Late Wednesday, the EU offered not the short-term extension May had sought, but a six-month delay. Through the revised timeframe, a second referendum and a general election would seem to be back on the table, throwing both Brexit’s and the prime minister’s future into doubt—if, that is, the opposition can finally rouse itself to action.
Even in these less-than-normal times, one would expect such high-stakes, eleventh-hour games to produce a change in government. Perhaps more than that, one would have expected the two no-confidence votes, the three rejections of the prime minister’s Brexit deal, the twenty-two ministerial resignations, and the humiliation of a twenty-six percent approval rating to have ousted Theresa May and the Tories out of power long before this latest turn. But even as the prime minister has lost the support of her party, her Parliament, and her people, her political fortunes have remained buoyed by the misfortunes of a divided and desultory opposition.
For the past two and a half years, the Labour Party has been conspicuously absent from the political crisis that has been described as the nation’s greatest since the Second World War.
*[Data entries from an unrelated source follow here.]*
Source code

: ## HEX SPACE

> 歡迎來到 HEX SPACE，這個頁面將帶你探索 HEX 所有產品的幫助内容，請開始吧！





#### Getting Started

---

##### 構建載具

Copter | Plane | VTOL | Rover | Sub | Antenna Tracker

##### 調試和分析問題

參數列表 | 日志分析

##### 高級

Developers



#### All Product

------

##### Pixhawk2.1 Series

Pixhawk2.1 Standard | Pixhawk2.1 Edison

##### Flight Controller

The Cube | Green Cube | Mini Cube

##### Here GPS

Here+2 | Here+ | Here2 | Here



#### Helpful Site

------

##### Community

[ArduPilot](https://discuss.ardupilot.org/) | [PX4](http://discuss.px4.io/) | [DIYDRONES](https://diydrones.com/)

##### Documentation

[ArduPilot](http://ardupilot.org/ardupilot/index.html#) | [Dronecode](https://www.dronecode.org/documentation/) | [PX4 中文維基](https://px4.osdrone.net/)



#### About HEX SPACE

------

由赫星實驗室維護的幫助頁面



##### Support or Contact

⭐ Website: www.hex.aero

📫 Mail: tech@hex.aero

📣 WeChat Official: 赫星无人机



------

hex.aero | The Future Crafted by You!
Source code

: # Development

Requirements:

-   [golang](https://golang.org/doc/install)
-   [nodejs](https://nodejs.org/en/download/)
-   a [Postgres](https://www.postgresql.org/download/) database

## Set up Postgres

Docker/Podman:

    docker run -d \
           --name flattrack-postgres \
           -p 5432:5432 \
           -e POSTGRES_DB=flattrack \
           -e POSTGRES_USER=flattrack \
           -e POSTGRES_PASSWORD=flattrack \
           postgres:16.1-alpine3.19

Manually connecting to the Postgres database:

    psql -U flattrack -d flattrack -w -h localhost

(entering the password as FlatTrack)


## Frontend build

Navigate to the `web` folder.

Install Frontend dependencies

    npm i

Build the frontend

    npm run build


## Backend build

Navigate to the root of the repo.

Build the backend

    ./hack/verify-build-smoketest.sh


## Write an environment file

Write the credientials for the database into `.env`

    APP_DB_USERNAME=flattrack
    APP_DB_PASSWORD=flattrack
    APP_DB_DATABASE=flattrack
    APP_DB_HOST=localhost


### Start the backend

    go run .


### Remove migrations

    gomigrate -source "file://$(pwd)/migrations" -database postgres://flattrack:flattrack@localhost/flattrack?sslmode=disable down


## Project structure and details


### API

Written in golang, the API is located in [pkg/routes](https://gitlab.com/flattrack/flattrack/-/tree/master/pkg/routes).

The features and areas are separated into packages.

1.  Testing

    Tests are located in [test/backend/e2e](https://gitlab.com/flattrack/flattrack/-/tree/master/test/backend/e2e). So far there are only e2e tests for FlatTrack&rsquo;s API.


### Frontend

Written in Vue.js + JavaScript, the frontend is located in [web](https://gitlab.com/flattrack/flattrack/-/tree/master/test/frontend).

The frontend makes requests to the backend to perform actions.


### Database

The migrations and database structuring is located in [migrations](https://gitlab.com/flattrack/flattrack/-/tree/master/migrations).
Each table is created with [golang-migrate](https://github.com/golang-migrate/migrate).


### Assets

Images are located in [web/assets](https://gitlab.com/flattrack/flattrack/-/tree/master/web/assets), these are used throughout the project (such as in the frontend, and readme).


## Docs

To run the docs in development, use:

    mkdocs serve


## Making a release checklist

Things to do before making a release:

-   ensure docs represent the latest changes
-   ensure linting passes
Part of the reason for that is simply structural, a consequence of Britain’s majoritarian Parliament. Without a division between the legislative and executive branches, without a second elected chamber, and without a filibuster, there is little in place to empower political minorities who have not been included in the governing party’s coalition. In theory, this can release much of the gridlock that builds up in a more bipartisan system like the Untied States’. In practice, however, it simply tosses one set of partisans to the side.
A bigger factor, though, has been the Labour Party’s general disarray. While much attention has been paid to the Conservative Party, its divisions, and its messy mismanagement of the Brexit process, the reality is that Labour has not been much better. “Labour’s divisions are comparable to the Conservatives’,” Thomas Raines, head of Chatham House’s Europe program, told me. In fact, the divisions are nearly a mirror image: Where 39 percent of Conservative voters voted to remain and 61 percent voted to leave, 65 percent of Labour voters voted to remain and 35 percent voted to leave—burdening both parties with fractured constituencies and fragile mandates. And just as a Remainer, Theresa May, was uncomfortably put in charge of the more pro-Brexit Conservatives, a Leaver, Jeremy Corbyn, was left in charge of the generally anti-Brexit Labour. The new political identities have not sat well with either party, leading both sides to be split, perhaps irrevocably so, and giving Corbyn good reason to keep his party’s fight from coming to the fore.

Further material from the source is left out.